Friday, April 28, 2006

Herbert Warren Wind
A Call For Induction

Part I of II

The name Herbert Warren Wind serves up images of golf mysticism, descriptive lore, and a genuine love for the game of golf. It has been 11 months since Wind passed away due to a struggling bout with pneumonia, but his name, his work, and his unique perspective of golf will forever be remembered.

Herbert Warren Wind was born in Brockton Massachusetts on August 11, 1916. Herb’s father, Max Wind, was one of the many fine, upstanding professionals in Brockton who contributed to one of the cities most profitable exports, shoes. Which, at this point in time were all primarily made of leather.

Herb began to take an early interest in the game of golf at the age of seven, where he could be found practicing at the Thorny Lea Golf Club with his father.

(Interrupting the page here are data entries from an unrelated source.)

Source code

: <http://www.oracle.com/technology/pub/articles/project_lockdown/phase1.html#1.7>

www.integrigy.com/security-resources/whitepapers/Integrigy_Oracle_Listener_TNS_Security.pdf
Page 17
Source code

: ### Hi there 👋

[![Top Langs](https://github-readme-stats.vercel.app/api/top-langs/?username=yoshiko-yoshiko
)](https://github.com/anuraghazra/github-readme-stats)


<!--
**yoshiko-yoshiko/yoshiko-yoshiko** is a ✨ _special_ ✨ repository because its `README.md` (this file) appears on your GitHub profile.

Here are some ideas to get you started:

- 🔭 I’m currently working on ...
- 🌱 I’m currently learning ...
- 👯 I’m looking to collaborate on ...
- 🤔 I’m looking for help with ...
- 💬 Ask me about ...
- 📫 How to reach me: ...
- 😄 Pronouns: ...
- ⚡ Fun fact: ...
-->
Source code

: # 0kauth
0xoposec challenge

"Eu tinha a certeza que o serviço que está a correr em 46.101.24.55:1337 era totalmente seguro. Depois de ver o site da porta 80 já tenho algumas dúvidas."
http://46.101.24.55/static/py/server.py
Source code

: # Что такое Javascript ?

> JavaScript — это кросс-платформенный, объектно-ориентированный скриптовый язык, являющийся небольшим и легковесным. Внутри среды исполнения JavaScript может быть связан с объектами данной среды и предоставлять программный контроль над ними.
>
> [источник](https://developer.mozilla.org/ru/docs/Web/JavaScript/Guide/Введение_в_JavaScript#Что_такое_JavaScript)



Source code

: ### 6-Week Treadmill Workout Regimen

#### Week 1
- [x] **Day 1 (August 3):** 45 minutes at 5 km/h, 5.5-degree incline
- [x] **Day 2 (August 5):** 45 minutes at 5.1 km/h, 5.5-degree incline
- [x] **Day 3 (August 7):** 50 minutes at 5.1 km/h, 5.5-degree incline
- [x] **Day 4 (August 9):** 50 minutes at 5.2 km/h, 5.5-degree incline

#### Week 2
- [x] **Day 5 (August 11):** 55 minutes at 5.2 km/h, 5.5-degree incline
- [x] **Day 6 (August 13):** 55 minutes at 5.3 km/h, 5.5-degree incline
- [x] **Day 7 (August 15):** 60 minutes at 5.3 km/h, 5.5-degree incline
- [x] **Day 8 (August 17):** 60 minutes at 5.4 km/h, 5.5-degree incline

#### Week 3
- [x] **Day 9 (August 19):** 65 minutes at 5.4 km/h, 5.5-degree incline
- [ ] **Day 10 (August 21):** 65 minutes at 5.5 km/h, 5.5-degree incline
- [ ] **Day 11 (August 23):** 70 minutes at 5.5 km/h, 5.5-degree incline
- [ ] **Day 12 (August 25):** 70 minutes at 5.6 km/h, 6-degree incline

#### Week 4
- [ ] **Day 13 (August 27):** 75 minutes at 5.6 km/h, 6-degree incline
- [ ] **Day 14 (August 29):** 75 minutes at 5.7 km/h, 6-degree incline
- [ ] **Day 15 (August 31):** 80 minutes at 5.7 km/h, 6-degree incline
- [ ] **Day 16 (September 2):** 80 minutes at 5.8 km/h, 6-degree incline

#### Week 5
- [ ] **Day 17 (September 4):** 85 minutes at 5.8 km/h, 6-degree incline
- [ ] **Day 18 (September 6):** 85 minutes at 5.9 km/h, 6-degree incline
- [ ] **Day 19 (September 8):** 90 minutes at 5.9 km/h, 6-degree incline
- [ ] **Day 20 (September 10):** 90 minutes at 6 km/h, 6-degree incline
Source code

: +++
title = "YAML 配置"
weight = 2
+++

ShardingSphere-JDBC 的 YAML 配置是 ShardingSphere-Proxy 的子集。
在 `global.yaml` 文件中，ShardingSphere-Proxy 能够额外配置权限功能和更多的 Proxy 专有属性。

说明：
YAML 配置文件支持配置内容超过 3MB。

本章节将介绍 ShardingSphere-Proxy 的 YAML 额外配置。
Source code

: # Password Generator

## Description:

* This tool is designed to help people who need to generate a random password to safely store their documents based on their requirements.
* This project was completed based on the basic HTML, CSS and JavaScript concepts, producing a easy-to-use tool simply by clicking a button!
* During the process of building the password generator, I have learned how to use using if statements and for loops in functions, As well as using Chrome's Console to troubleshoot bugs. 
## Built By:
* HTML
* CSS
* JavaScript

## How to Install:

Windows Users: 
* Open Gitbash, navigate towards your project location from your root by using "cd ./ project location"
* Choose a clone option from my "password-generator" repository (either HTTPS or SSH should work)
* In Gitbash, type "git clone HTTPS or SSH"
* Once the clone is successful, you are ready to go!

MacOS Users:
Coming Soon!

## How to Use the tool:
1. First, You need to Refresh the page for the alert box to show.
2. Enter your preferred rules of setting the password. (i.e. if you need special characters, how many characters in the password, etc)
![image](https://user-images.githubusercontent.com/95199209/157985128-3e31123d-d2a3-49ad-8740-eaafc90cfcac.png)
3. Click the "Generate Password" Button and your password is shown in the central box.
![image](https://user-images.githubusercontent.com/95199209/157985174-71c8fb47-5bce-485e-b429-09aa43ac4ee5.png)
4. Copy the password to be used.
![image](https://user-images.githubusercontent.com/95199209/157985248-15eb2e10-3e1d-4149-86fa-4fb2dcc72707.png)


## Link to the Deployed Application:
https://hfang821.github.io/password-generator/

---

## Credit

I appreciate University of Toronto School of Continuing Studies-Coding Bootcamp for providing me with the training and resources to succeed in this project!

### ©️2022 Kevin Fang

Not much has been made of Wind’s up-bringing up until his enrolment into Yale University in 1933 where he stayed and eventually graduated in 1937. He soon set sail over The Pond and enrolled at the University of Cambridge where he performed his graduate work in English. It is during this time in Wind’s life that he would be forever changed. Two things happened to him while saying in the United Kingdom.

The first experience was meeting Bernard Darwin, the definitive author of golf at the time. Darwin was the grandson of the (r)evolutionary thinker Charles Darwin. As with natural selection, golf deviates very little, survival of the fittest is the mantra we abide by.
The second epiphany was more like a string of occurrences. By residing in the United Kingdom, Wind was now able to play some of Western Europe’s greatest courses, which he of course did. Later in his life, he wrote about them in his articles, informing those of us in the Unites States that golf was very much alive and well in Europe.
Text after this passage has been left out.